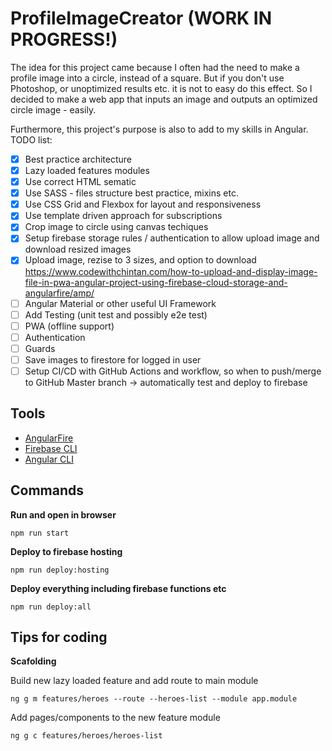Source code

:# ProfileImageCreator (WORK IN PROGRESS!)

The idea for this project came because I often had the need to make a profile image into a circle, instead of a square. But if you don't use Photoshop, or unoptimized results etc. it is not to easy do this effect. So I decided to make a web app that inputs an image and outputs an optimized circle image - easily.

Furthermore, this project's purpose is also to add to my skills in Angular. TODO list:

- [x] Best practice architecture
- [x] Lazy loaded features modules
- [x] Use correct HTML sematic
- [x] Use SASS - files structure best practice, mixins etc.
- [x] Use CSS Grid and Flexbox for layout and responsiveness
- [x] Use template driven approach for subscriptions
- [x] Crop image to circle using canvas techiques
- [x] Setup firebase storage rules / authentication to allow upload image and download resized images
- [x] Upload image, rezise to 3 sizes, and option to download https://www.codewithchintan.com/how-to-upload-and-display-image-file-in-pwa-angular-project-using-firebase-cloud-storage-and-angularfire/amp/
- [ ] Angular Material or other useful UI Framework
- [ ] Add Testing (unit test and possibly e2e test)
- [ ] PWA (offline support)
- [ ] Authentication
- [ ] Guards
- [ ] Save images to firestore for logged in user
- [ ] Setup CI/CD with GitHub Actions and workflow, so when to push/merge to GitHub Master branch -> automatically test and deploy to firebase

## Tools

- [AngularFire](https://github.com/angular/angularfire)
- [Firebase CLI](https://firebase.google.com/docs/cli)
- [Angular CLI](https://github.com/angular/angular-cli)

## Commands

**Run and open in browser**

`npm run start`

**Deploy to firebase hosting**

`npm run deploy:hosting`

**Deploy everything including firebase functions etc**

`npm run deploy:all`

## Tips for coding

**Scafolding**

Build new lazy loaded feature and add route to main module

`ng g m features/heroes --route --heroes-list --module app.module`

Add pages/components to the new feature module

`ng g c features/heroes/heroes-list`
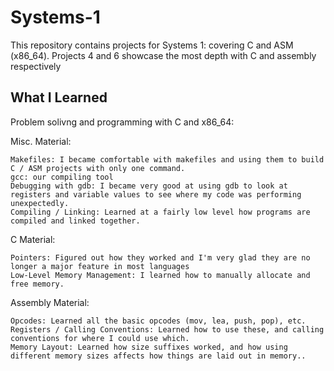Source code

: # Systems-1

This repository contains projects for Systems 1: covering C and ASM (x86_64). Projects 4 and 6 showcase the most depth with C and assembly respectively

What I Learned
-------------------------------------------------------------
Problem solivng and programming with C and x86_64:

Misc. Material:

    Makefiles: I became comfortable with makefiles and using them to build C / ASM projects with only one command.
    gcc: our compiling tool
    Debugging with gdb: I became very good at using gdb to look at registers and variable values to see where my code was performing unexpectedly.
    Compiling / Linking: Learned at a fairly low level how programs are compiled and linked together.

C Material:

    Pointers: Figured out how they worked and I'm very glad they are no longer a major feature in most languages
    Low-Level Memory Management: I learned how to manually allocate and free memory.

Assembly Material:

    Opcodes: Learned all the basic opcodes (mov, lea, push, pop), etc.
    Registers / Calling Conventions: Learned how to use these, and calling conventions for where I could use which.
    Memory Layout: Learned how size suffixes worked, and how using different memory sizes affects how things are laid out in memory..

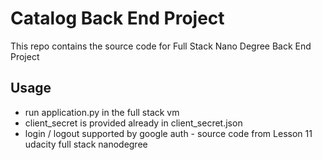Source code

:Catalog Back End Project
========

This repo contains the source code for Full Stack Nano Degree Back End Project

## Usage

* run application.py in the full stack vm
* client_secret is provided already in client_secret.json
* login / logout supported by google auth - source code from Lesson 11 udacity full stack nanodegree

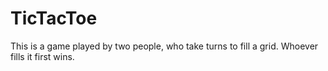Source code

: # TicTacToe
This is a game played by two people, who take turns to fill a grid. Whoever fills it first wins.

Problem to work on: Without the pictures, restate all of the entries above verbatim.

Written answer:
Source code

:# ProfileImageCreator (WORK IN PROGRESS!)

The idea for this project came because I often had the need to make a profile image into a circle, instead of a square. But if you don't use Photoshop, or unoptimized results etc. it is not to easy do this effect. So I decided to make a web app that inputs an image and outputs an optimized circle image - easily.

Furthermore, this project's purpose is also to add to my skills in Angular. TODO list:

- [x] Best practice architecture
- [x] Lazy loaded features modules
- [x] Use correct HTML sematic
- [x] Use SASS - files structure best practice, mixins etc.
- [x] Use CSS Grid and Flexbox for layout and responsiveness
- [x] Use template driven approach for subscriptions
- [x] Crop image to circle using canvas techiques
- [x] Setup firebase storage rules / authentication to allow upload image and download resized images
- [x] Upload image, rezise to 3 sizes, and option to download https://www.codewithchintan.com/how-to-upload-and-display-image-file-in-pwa-angular-project-using-firebase-cloud-storage-and-angularfire/amp/
- [ ] Angular Material or other useful UI Framework
- [ ] Add Testing (unit test and possibly e2e test)
- [ ] PWA (offline support)
- [ ] Authentication
- [ ] Guards
- [ ] Save images to firestore for logged in user
- [ ] Setup CI/CD with GitHub Actions and workflow, so when to push/merge to GitHub Master branch -> automatically test and deploy to firebase

## Tools

- [AngularFire](https://github.com/angular/angularfire)
- [Firebase CLI](https://firebase.google.com/docs/cli)
- [Angular CLI](https://github.com/angular/angular-cli)

## Commands

**Run and open in browser**

`npm run start`

**Deploy to firebase hosting**

`npm run deploy:hosting`

**Deploy everything including firebase functions etc**

`npm run deploy:all`

## Tips for coding

**Scafolding**

Build new lazy loaded feature and add route to main module

`ng g m features/heroes --route --heroes-list --module app.module`

Add pages/components to the new feature module

`ng g c features/heroes/heroes-list`
Source code

: # Systems-1

This repository contains projects for Systems 1: covering C and ASM (x86_64). Projects 4 and 6 showcase the most depth with C and assembly respectively

What I Learned
-------------------------------------------------------------
Problem solivng and programming with C and x86_64:

Misc. Material:

    Makefiles: I became comfortable with makefiles and using them to build C / ASM projects with only one command.
    gcc: our compiling tool
    Debugging with gdb: I became very good at using gdb to look at registers and variable values to see where my code was performing unexpectedly.
    Compiling / Linking: Learned at a fairly low level how programs are compiled and linked together.

C Material:

    Pointers: Figured out how they worked and I'm very glad they are no longer a major feature in most languages
    Low-Level Memory Management: I learned how to manually allocate and free memory.

Assembly Material:

    Opcodes: Learned all the basic opcodes (mov, lea, push, pop), etc.
    Registers / Calling Conventions: Learned how to use these, and calling conventions for where I could use which.
    Memory Layout: Learned how size suffixes worked, and how using different memory sizes affects how things are laid out in memory..

Source code

:Catalog Back End Project
========

This repo contains the source code for Full Stack Nano Degree Back End Project

## Usage

* run application.py in the full stack vm
* client_secret is provided already in client_secret.json
* login / logout supported by google auth - source code from Lesson 11 udacity full stack nanodegree

Source code

: # TicTacToe
This is a game played by two people, who take turns to fill a grid. Whoever fills it first wins.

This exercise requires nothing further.